● **Material shown**

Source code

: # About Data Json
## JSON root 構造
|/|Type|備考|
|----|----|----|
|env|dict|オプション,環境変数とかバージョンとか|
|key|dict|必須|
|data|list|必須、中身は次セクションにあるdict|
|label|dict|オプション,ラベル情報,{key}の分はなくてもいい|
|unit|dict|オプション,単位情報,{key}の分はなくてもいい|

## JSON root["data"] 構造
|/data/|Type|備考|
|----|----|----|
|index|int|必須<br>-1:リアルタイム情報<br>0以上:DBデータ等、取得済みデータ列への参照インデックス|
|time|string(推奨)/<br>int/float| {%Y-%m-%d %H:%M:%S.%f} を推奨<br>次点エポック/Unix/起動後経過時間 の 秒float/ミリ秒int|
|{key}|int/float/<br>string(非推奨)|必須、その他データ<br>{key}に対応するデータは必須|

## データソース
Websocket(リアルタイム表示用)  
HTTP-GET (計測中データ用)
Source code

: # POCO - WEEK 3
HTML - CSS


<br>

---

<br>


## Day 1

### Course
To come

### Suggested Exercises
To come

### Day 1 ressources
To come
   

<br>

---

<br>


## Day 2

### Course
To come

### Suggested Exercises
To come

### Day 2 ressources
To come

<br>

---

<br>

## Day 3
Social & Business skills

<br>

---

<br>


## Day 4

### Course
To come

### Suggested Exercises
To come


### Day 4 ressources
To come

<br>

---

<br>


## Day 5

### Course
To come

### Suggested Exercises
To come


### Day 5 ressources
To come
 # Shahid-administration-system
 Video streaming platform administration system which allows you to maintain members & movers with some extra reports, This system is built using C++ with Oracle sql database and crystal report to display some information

● **Your task**
Show the lines from the data above that contain the string "float".

● **Output below**
|time|string(推奨)/<br>int/float| {%Y-%m-%d %H:%M:%S.%f} を推奨<br>次点エポック/Unix/起動後経過時間 の 秒float/ミリ秒int|
|{key}|int/float/<br>string(非推奨)|必須、その他データ<br>{key}に対応するデータは必須|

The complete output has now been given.